A 69-Year-Old Man Is Accused Of Scamming $1.8 Million From Women He Met On Dating Apps

Nelson Counne allegedly pretended to have a romantic interest in the women to convince them to make fake investments with him, prosecutors said.

A New York man has been indicted for allegedly scamming women he met on dating apps out of $1.8 million.

Nelson Counne, 69, who also went by the names of Nelson Roth and Justin Roth, was indicted on charges including scheme to defraud and multiple counts of grand larceny in what the Manhattan district attorney’s office described as a romance and investment scam.

Prosecutors said that between December 2012 and January 2021, Counne created the fake persona of “an independently wealthy retired art dealer and investor with homes in London, Manhattan, and the South of France.”

According to prosecutors, not only did Counne not own homes in these countries, he doesn't even have a passport and has never left the US.

Counne approached the women he met online with investment opportunities, claiming he could access insider information from companies including Alibaba and startups run by former Google executives, prosecutors said.
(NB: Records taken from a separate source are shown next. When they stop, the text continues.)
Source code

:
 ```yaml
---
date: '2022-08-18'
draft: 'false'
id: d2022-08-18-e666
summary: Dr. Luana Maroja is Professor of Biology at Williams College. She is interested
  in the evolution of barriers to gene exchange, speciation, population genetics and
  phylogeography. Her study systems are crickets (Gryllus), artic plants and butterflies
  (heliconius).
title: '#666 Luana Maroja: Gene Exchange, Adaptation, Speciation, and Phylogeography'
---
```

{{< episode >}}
After the first investment, Counne would hound the women for more money, telling them it was needed for investment-related expenses, prosecutors said. He allegedly promised they’d get their money back and more from the investment, but instead, he kept it.

Manhattan District Attorney Alvin L. Bragg Jr. said Counne’s main source of income for the past eight years has been swindling women, and the money he received from the scam was used to make him look rich to attract new victims and repay those who caught on to him.

“He allegedly fed lie after lie to women he falsely claimed to have a romantic interest in, enticing them with investment opportunities that never existed while using their funds to repay past victims, lure in new ones, and fund his lifestyle,” Bragg said in a statement.

According to the FBI Internet Crime Complaint Center, romance scams — particularly online ones — are a rising trend. The bureau received over 1,800 complaints related to online romance scams between January and July 2021, resulting in victims losing more than $133 million.